Biophilic Design

Public and Plants at The Canopy: Circular Economy in Action

Public and Plants at The Canopy: Circular Economy in Action

A few weeks ago, we were invited to The Canopy in Leicester by Leicester Startups. We were given an incredible tour of the building, seeing original architectural features carefully preserved rather than stripped away, followed by a visit to Public and Plants for a bite to eat.

It quickly became clear this wasn’t just another café or workspace refurbishment. 

Public and Plants at The Canopy is circular economy thinking brought to life.

Public’s Leicester flagship sits within Canopy, a creative industries hub supported by Leicester City Council. Formerly Pilot House, the site was part of Leicester’s King Street industrial quarter — once home to hosiery factories from the 1950s through to the 1980s.

Today, that industrial heritage has been carefully retained and reimagined.

A renovated glass roof over the former depot entrance now floods the space with natural light. In response, a greenhouse retail zone was installed, extending the Public and Plants ethos and reinforcing the connection between indoors and outdoors. The café acts as a threshold space — calm, sheltered and wrapped in greenery — where planting and diffused light maintain a garden-like atmosphere all year round. It’s heritage-led regeneration done properly.

Beyond the architecture, the furniture and interior specification reflect a strong circular mindset.

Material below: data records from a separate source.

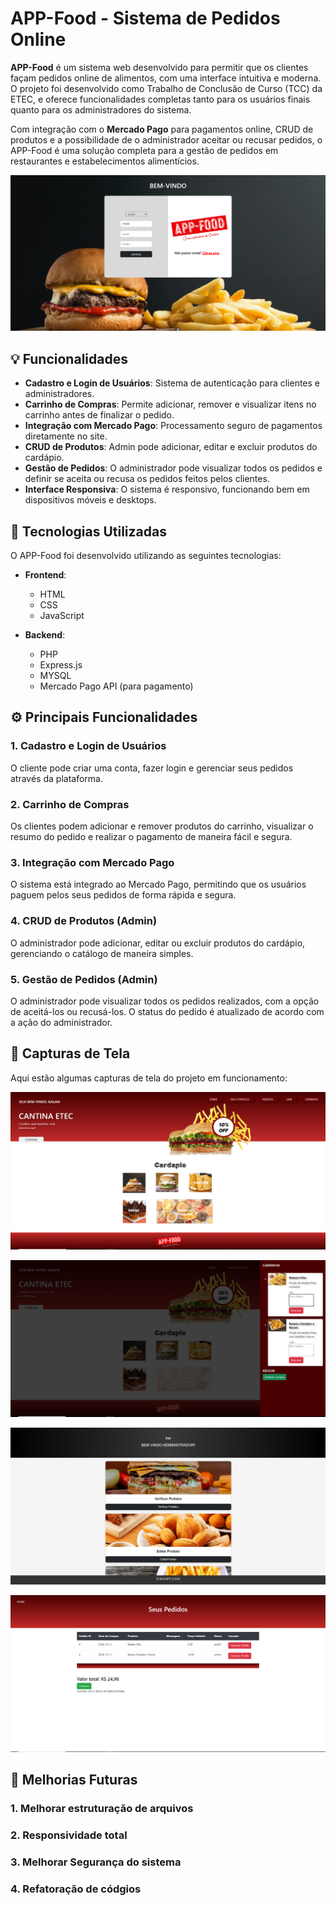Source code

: # APP-Food - Sistema de Pedidos Online

**APP-Food** é um sistema web desenvolvido para permitir que os clientes façam pedidos online de alimentos, com uma interface intuitiva e moderna. O projeto foi desenvolvido como Trabalho de Conclusão de Curso (TCC) da ETEC, e oferece funcionalidades completas tanto para os usuários finais quanto para os administradores do sistema.

Com integração com o **Mercado Pago** para pagamentos online, CRUD de produtos e a possibilidade de o administrador aceitar ou recusar pedidos, o APP-Food é uma solução completa para a gestão de pedidos em restaurantes e estabelecimentos alimentícios.

![tela do APP-Food](imagens/home.png)  <!-- Substitua com o caminho correto da imagem -->

## 💡 Funcionalidades

- **Cadastro e Login de Usuários**: Sistema de autenticação para clientes e administradores.
- **Carrinho de Compras**: Permite adicionar, remover e visualizar itens no carrinho antes de finalizar o pedido.
- **Integração com Mercado Pago**: Processamento seguro de pagamentos diretamente no site.
- **CRUD de Produtos**: Admin pode adicionar, editar e excluir produtos do cardápio.
- **Gestão de Pedidos**: O administrador pode visualizar todos os pedidos e definir se aceita ou recusa os pedidos feitos pelos clientes.
- **Interface Responsiva**: O sistema é responsivo, funcionando bem em dispositivos móveis e desktops.

## 🚀 Tecnologias Utilizadas

O APP-Food foi desenvolvido utilizando as seguintes tecnologias:

- **Frontend**:
  - HTML
  - CSS
  - JavaScript

- **Backend**:
  - PHP
  - Express.js
  - MYSQL
  - Mercado Pago API (para pagamento)

## ⚙️ Principais Funcionalidades

### 1. **Cadastro e Login de Usuários**
O cliente pode criar uma conta, fazer login e gerenciar seus pedidos através da plataforma.

### 2. **Carrinho de Compras**
Os clientes podem adicionar e remover produtos do carrinho, visualizar o resumo do pedido e realizar o pagamento de maneira fácil e segura.

### 3. **Integração com Mercado Pago**
O sistema está integrado ao Mercado Pago, permitindo que os usuários paguem pelos seus pedidos de forma rápida e segura.

### 4. **CRUD de Produtos (Admin)**
O administrador pode adicionar, editar ou excluir produtos do cardápio, gerenciando o catálogo de maneira simples.

### 5. **Gestão de Pedidos (Admin)**
O administrador pode visualizar todos os pedidos realizados, com a opção de aceitá-los ou recusá-los. O status do pedido é atualizado de acordo com a ação do administrador.



## 📸 Capturas de Tela

Aqui estão algumas capturas de tela do projeto em funcionamento:

![tela do APP-Food](imagens/home1.png)  <!-- Substitua com o caminho correto da imagem -->

![Carrinho de Compras](imagens/carrinho.png)  <!-- Substitua com o caminho correto da imagem -->

![Admin - Gestão de Pedidos](imagens/admin.png)  <!-- Substitua com o caminho correto da imagem -->

![Admin - Gestão de Pedidos](imagens/pedidos.png)  <!-- Substitua com o caminho correto da imagem -->



## 🎉 Melhorias Futuras
### 1. **Melhorar estruturação de arquivos**
### 2. **Responsividade total**
### 3. **Melhorar Segurança do sistema**
### 4. **Refatoração de códgios**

Rather than defaulting to new procurement, high-quality chairs from Moroso, Vitra and Ercol were sourced via Facebook Marketplace and professionally reupholstered by Dreamtiques — extending product lifespan while dramatically reducing embodied carbon.

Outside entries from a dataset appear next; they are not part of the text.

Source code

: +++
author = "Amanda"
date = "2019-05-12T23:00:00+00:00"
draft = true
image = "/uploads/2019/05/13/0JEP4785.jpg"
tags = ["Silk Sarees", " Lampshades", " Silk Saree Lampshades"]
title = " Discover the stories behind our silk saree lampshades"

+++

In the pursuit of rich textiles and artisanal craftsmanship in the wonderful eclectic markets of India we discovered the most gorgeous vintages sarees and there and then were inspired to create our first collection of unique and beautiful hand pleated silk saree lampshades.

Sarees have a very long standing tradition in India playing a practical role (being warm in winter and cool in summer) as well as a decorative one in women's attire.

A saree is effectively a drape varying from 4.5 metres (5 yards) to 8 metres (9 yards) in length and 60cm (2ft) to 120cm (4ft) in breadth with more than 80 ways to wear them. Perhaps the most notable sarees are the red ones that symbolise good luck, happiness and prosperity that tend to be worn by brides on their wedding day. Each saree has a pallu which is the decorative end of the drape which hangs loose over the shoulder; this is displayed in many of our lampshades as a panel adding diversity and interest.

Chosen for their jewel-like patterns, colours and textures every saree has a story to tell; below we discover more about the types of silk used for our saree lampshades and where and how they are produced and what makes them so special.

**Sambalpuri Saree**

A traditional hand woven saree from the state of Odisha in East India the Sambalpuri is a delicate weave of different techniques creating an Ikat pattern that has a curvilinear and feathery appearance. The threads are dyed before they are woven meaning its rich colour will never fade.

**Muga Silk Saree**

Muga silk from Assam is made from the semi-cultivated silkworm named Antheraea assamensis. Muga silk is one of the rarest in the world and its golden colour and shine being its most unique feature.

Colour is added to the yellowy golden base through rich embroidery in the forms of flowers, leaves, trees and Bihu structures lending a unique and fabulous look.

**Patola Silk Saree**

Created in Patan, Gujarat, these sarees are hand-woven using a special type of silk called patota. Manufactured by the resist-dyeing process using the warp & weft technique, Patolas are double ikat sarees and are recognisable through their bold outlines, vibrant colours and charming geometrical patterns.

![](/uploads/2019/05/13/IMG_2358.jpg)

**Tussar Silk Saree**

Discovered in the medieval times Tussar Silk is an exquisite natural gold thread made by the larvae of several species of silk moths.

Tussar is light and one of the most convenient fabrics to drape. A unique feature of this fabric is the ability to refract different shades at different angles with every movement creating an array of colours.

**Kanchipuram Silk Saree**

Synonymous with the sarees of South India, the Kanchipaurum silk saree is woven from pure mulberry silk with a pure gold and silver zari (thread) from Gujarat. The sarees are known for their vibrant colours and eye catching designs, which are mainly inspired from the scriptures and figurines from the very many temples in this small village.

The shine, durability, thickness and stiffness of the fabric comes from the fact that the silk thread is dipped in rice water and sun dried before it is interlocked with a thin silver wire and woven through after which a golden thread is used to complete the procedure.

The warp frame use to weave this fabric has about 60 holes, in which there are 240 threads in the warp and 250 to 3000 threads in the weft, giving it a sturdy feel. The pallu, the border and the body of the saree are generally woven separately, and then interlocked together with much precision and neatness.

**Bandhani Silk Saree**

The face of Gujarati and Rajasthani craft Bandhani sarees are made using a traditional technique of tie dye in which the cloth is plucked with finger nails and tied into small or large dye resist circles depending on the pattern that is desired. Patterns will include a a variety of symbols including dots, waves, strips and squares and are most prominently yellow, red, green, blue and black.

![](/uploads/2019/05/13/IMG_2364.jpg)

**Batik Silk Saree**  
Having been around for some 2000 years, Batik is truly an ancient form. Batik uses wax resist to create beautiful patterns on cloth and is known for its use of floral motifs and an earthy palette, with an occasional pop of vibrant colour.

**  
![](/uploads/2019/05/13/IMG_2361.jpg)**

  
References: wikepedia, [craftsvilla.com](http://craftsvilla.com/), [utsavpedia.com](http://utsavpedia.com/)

Vintage Tweety Pie candy machine heads sourced from Newark Antiques have been transformed into playful wall planters. Dough shelving was reimagined with a Gingerbread Man update, CNC’d by local carpenters — reinforcing local supply chains and reducing transport impact.

And anchoring it all? A Hartley Botanic greenhouse delivering full Kew Garden energy, bringing planting and wellbeing directly into the heart of the space.

Huge congratulations to the entire Public and Plants team for bringing this flagship space to life.

And particular recognition to Mankit Auyeung for the interior design vision. The balance between industrial heritage, biophilic influence, playful reuse and contemporary retail experience has been handled with clarity and confidence. It feels intentional. It feels layered. And it feels future-facing.

Commercial office refurbishments and hospitality fit-outs contribute significantly to embodied carbon and construction waste in the UK.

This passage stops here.